On 3/28/2022 1:11 PM, Stephane Eranian wrote:
On Mon, Mar 28, 2022 at 8:50 AM <kan.liang@xxxxxxxxxxxxxxx> wrote:
From: Kan Liang <kan.liang@xxxxxxxxxxxxxxx>
The INST_RETIRED.PREC_DIST event (0x0100) doesn't count on SPR.
perf stat -e cpu/event=0xc0,umask=0x0/,cpu/event=0x0,umask=0x1/ -C0
Performance counter stats for 'CPU(s) 0':
607,246 cpu/event=0xc0,umask=0x0/
0 cpu/event=0x0,umask=0x1/
The encoding for INST_RETIRED.PREC_DIST is pseudo-encoding, which
doesn't work on the generic counters.
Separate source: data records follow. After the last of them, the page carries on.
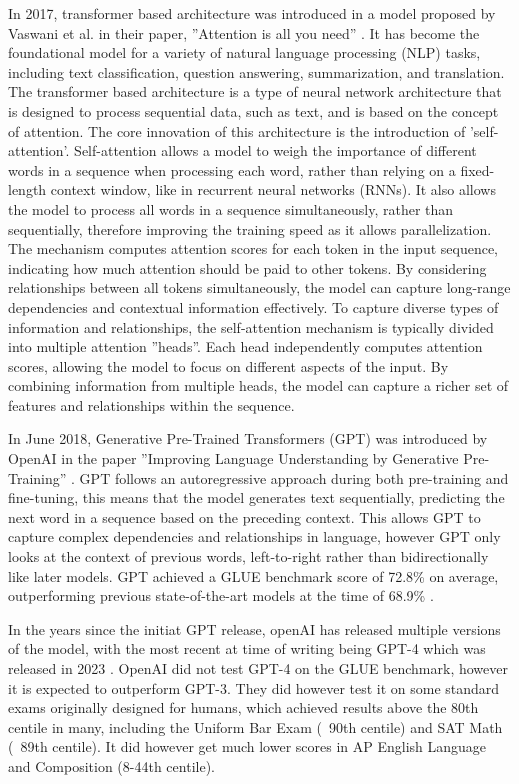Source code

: \documentclass{UoYCSproject}
\begin{document}
    In 2017, transformer based architecture was introduced in a model proposed by Vaswani et al.
    in their paper, ''Attention is all you need'' \cite{vaswani2023attention}.
    It has become the foundational model for a variety of natural language processing (NLP) tasks, including text classification, question answering, summarization, and translation.
    The transformer based architecture is a type of neural network architecture that is designed to process sequential data, such as text, and is based on the concept of attention.
    The core innovation of this architecture is the introduction of 'self-attention'.
    Self-attention allows a model to weigh the importance of different words in a sequence when processing each word, rather than relying on a fixed-length context window, like in recurrent neural networks (RNNs).
    It also allows the model to process all words in a sequence simultaneously, rather than sequentially, therefore improving the training speed as it allows parallelization.
    The mechanism computes attention scores for each token in the input sequence, indicating how much attention should be paid to other tokens.
    By considering relationships between all tokens simultaneously, the model can capture long-range dependencies and contextual information effectively.
    To capture diverse types of information and relationships, the self-attention mechanism is typically divided into multiple attention ''heads''.
    Each head independently computes attention scores, allowing the model to focus on different aspects of the input.
    By combining information from multiple heads, the model can capture a richer set of features and relationships within the sequence.
    \par
    In June 2018, Generative Pre-Trained Transformers (GPT) was introduced by OpenAI in the paper ''Improving Language Understanding by Generative Pre-Training'' \cite{GPT2018}.
    GPT follows an autoregressive approach during both pre-training and fine-tuning, this means that the model generates text sequentially, predicting the next word in a sequence based on the preceding context.
    This allows GPT to capture complex dependencies and relationships in language, however GPT only looks at the context of previous words, left-to-right rather than bidirectionally like later models.
    GPT achieved a GLUE benchmark score of 72.8\% on average, outperforming previous state-of-the-art models at the time of 68.9\% . \par

In the years since the initiat GPT release, openAI has released multiple versions of the model, with the most recent at time of writing being GPT-4 which was released in 2023 \cite{openai2024gpt4}.
OpenAI did not test GPT-4 on the GLUE benchmark, however it is expected to outperform GPT-3.
They did however test it on some standard exams originally designed for humans, which achieved results above the 80th centile in many, including the Uniform Bar Exam (~90th centile) and SAT Math (~89th centile). It did however get much lower scores in AP English Language and Composition (8-44th centile). \cite{openai2024gpt4} \par
\end{document}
However, current perf extends its
mask to the generic counters.
The pseudo event-code for a fixed counter must be 0x00. Check and avoid
extending the mask for the fixed counter event which using the
pseudo-encoding, e.g., ref-cycles and PREC_DIST event.
With the patch,
perf stat -e cpu/event=0xc0,umask=0x0/,cpu/event=0x0,umask=0x1/ -C0
Performance counter stats for 'CPU(s) 0':
583,184 cpu/event=0xc0,umask=0x0/
583,048 cpu/event=0x0,umask=0x1/
Fixes: 2de71ee153ef ("perf/x86/intel: Fix ICL/SPR INST_RETIRED.PREC_DIST encodings")
Signed-off-by: Kan Liang <kan.liang@xxxxxxxxxxxxxxx>
Cc: stable@xxxxxxxxxxxxxxx
---
arch/x86/events/intel/core.c | 6 +++++-
arch/x86/include/asm/perf_event.h | 5 +++++
2 files changed, 10 insertions(+), 1 deletion(-)
diff --git a/arch/x86/events/intel/core.c b/arch/x86/events/intel/core.c
index db32ef6..1d2e49d 100644
--- a/arch/x86/events/intel/core.c
+++ b/arch/x86/events/intel/core.c
@@ -5668,7 +5668,11 @@ static void intel_pmu_check_event_constraints(struct event_constraint *event_con
/* Disabled fixed counters which are not in CPUID */
c->idxmsk64 &= intel_ctrl;
- if (c->idxmsk64 != INTEL_PMC_MSK_FIXED_REF_CYCLES)
+ /*
+ * Don't extend the pseudo-encoding to the
+ * generic counters
+ */
+ if (!use_fixed_pseudo_encoding(c->code))
c->idxmsk64 |= (1ULL << num_counters) - 1;
}
c->idxmsk64 &=
diff --git a/arch/x86/include/asm/perf_event.h b/arch/x86/include/asm/perf_event.h
index 48e6ef56..cd85f03 100644
--- a/arch/x86/include/asm/perf_event.h
+++ b/arch/x86/include/asm/perf_event.h
@@ -242,6 +242,11 @@ struct x86_pmu_capability {
#define INTEL_PMC_IDX_FIXED_SLOTS (INTEL_PMC_IDX_FIXED + 3)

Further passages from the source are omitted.